Adobe Buzzword is specially suited to do this. Most scientific publishers (Elsevier, Springer) and societies (IEEE, ACM, APA, APS, INFORMS) have just one or two typesetting styles for papers. I imagine a version of Buzzword which carries only the particular typesetting style(s) of the final published document, and researchers would already prepare those manuscripts ready for publication (there are glitches today, of course, like high-quality images and tables and equations--but hey, we´re talking about Adobe here!). A submit button would submit the papers for evaluation, either to a journal or a conference. Referees could make comments and annotation on the electronic manuscript itself, or even suggest minor rewritings of a part here and there. The process would be much smoother than even the most modern of online submission processes. And, since Adobe has flash, this means that they´re especially positioned to bring up future papers with movies, sounds, screencasts and whole simulations embedded. Wouldn´t that be rich? Doesn´t that beautifully fit with what´s stated in their page?

Adobe revolutionizes how the world engages with ideas and information .


But Buzzword is just my favorite option (because it enables beautiful typesetting, is backed by a large, credible, player, works on any platform, and enables worldwide collaboration between authors, editors, referees). Other options could be desktop processors (MsWord, Pages, OpenOffice, etc). There would be a productivity gain by using something the likes of Buzzword, but using desktop processors wouldn´t affect the overall idea.

Now, why would the people in Adobe, Yahoo, SUN, IBM, Microsoft, Google, or others actually want to do a thing like that?

There are two reasons. The first one is goodwill, the second one is money.

Goodwill

I recently had a paper outright rejected in the IBM Systems Journal. In retrospect, I now see that it was a very bad call to submit there. I had mentioned that choice to the editor of a very prestigious scientific journal, and he responded by saying: "They´re going to hate it. They´re not in the business of publishing great original science for a long time now. That´s just a marketing thing; they´re in the business of trying to impress customers." I responded that I thought that they´d be open-minded; that the journal had had some great contributions in the past and I thought it was just great. I was, of course, wrong. They didn´t even look at the thing; they didn´t even bother to send back a message. After a quick check, I felt enormously stupid: all papers, or maybe not all but something way above 90%, come from IBM authors. The IBM Systems Journal, it seems to me, is now a branch of IBM´s marketing department. And while it may impress less sophisticated customers, it´s definitely a huge loss for IBM.

The Systems Journal (and their R&D journal) used to be a fountain of goodwill for IBM. Scientists took pride in publishing there, and hordes of researchers (not customers) browsed it and studied it carefully. It was a fountain of goodwill--with a direct route to IBM´s bottom line: it attracted the best scientists to IBM. Now that it´s in the hands of marketing, you can hardly find any serious scientist considering it as a potential outlet.
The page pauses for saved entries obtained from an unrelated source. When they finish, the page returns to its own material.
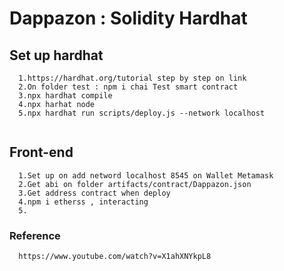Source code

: # Dappazon : Solidity Hardhat 


## Set up hardhat 
```
  1.https://hardhat.org/tutorial step by step on link
  2.On folder test : npm i chai Test smart contract
  3.npx hardhat compile
  4.npx harhat node
  5.npx hardhat run scripts/deploy.js --network localhost
 
```

## Front-end
```
  1.Set up on add netword localhost 8545 on Wallet Metamask
  2.Get abi on folder artifacts/contract/Dappazon.json 
  3.Get address contract when deploy
  4.npm i etherss , interacting
  5.
```

### Reference
```
  https://www.youtube.com/watch?v=X1ahXNYkpL8
  
```
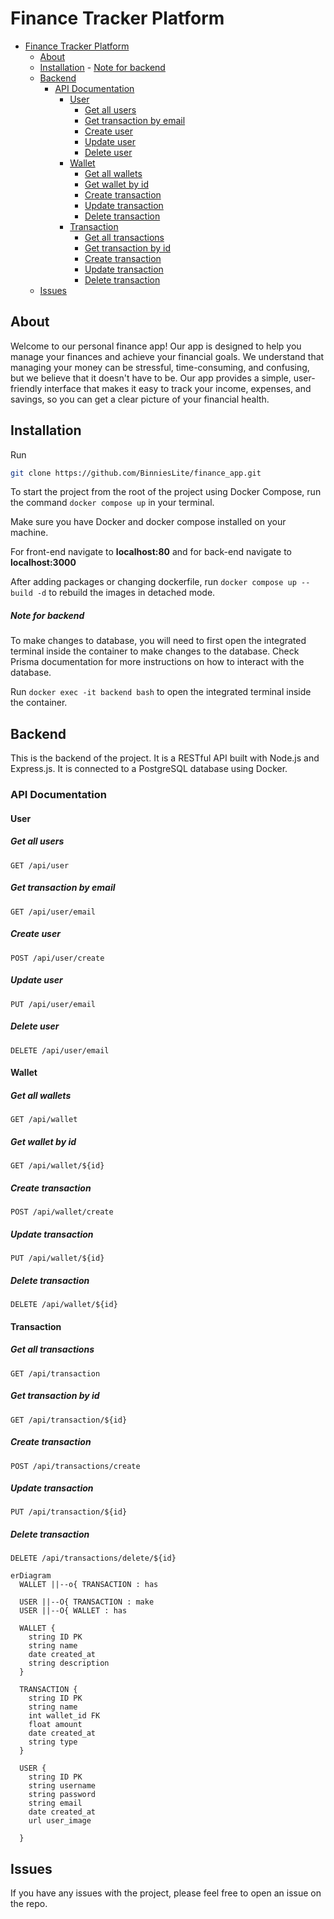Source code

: # Finance Tracker  Platform

- [Finance Tracker  Platform](#finance-tracker--platform)
  - [About](#about)
  - [Installation](#installation)
        - [Note for backend](#note-for-backend)
  - [Backend](#backend)
    - [API Documentation](#api-documentation)
      - [User](#user)
        - [Get all users](#get-all-users)
        - [Get transaction by email](#get-transaction-by-email)
        - [Create user](#create-user)
        - [Update user](#update-user)
        - [Delete user](#delete-user)
      - [Wallet](#wallet)
        - [Get all wallets](#get-all-wallets)
        - [Get wallet by id](#get-wallet-by-id)
        - [Create transaction](#create-transaction)
        - [Update transaction](#update-transaction)
        - [Delete transaction](#delete-transaction)
      - [Transaction](#transaction)
        - [Get all transactions](#get-all-transactions)
        - [Get transaction by id](#get-transaction-by-id)
        - [Create transaction](#create-transaction-1)
        - [Update transaction](#update-transaction-1)
        - [Delete transaction](#delete-transaction-1)
  - [Issues](#issues)


  
## About

Welcome to our personal finance app! Our app is designed to help you manage your finances and achieve your financial goals. We understand that managing your money can be stressful, time-consuming, and confusing, but we believe that it doesn't have to be. Our app provides a simple, user-friendly interface that makes it easy to track your income, expenses, and savings, so you can get a clear picture of your financial health.

## Installation

Run

```bash
git clone https://github.com/BinniesLite/finance_app.git
```

To start the project from the root of the project using Docker Compose, run the command `docker compose up` in your terminal.

Make sure you have Docker and docker compose installed on your machine.

For front-end navigate to **localhost:80** and for back-end navigate to **localhost:3000**

After adding packages or changing dockerfile, run `docker compose up --build -d` to rebuild the images in detached mode.


##### Note for backend
To make changes to database, you will need to first open the integrated terminal inside the container to make changes to the database. Check Prisma documentation for more instructions on how to interact with the database.

Run `docker exec -it backend bash` to open the integrated terminal inside the container. 



##  Backend

This is the backend of the project. It is a RESTful API built with Node.js and Express.js. It is connected to a PostgreSQL database using Docker.


### API Documentation

#### User

##### Get all users

```http
GET /api/user
```

##### Get transaction by email

```http
GET /api/user/email
```

##### Create user

```http
POST /api/user/create
```

##### Update user

```http
PUT /api/user/email
```

##### Delete user

```http
DELETE /api/user/email
```

#### Wallet

##### Get all wallets

```http
GET /api/wallet
```

##### Get wallet by id

```http
GET /api/wallet/${id}
```

##### Create transaction

```http
POST /api/wallet/create
```

##### Update transaction

```http
PUT /api/wallet/${id}
```

##### Delete transaction

```http
DELETE /api/wallet/${id}
```

#### Transaction

##### Get all transactions

```http
GET /api/transaction
```

##### Get transaction by id

```http
GET /api/transaction/${id}
```

##### Create transaction

```http
POST /api/transactions/create
```

##### Update transaction

```http
PUT /api/transaction/${id}
```

##### Delete transaction

```http
DELETE /api/transactions/delete/${id}
```


```mermaid
erDiagram
  WALLET ||--o{ TRANSACTION : has
  
  USER ||--O{ TRANSACTION : make 
  USER ||--O{ WALLET : has

  WALLET { 
    string ID PK
    string name  
    date created_at 
    string description 
  }
  
  TRANSACTION {
    string ID PK
    string name 
    int wallet_id FK
    float amount 
    date created_at 
    string type 
  }

  USER {
    string ID PK
    string username
    string password
    string email
    date created_at
    url user_image

  }

```

## Issues

If you have any issues with the project, please feel free to open an issue on the repo.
If I were in IBM, I´d be fighting to change things around. But I´m not there, I can speak the truth as I see it, and I can just submit somewhere else. The BELL LABS Technical Journal also seems to be meeting the same "marketing department" fate. Don´t expect to see nobel prizes coming from these journals any time soon.

When these journals didn´t belong to marketing, they brought, at least to this observer, a huge amount of goodwill and good publicity for their respective companies. The HR department must have loved choosing among the best PhDs dying to get into IBM. Sad to mention, I doubt that the best PhDs are now begging to work on these companies anymore.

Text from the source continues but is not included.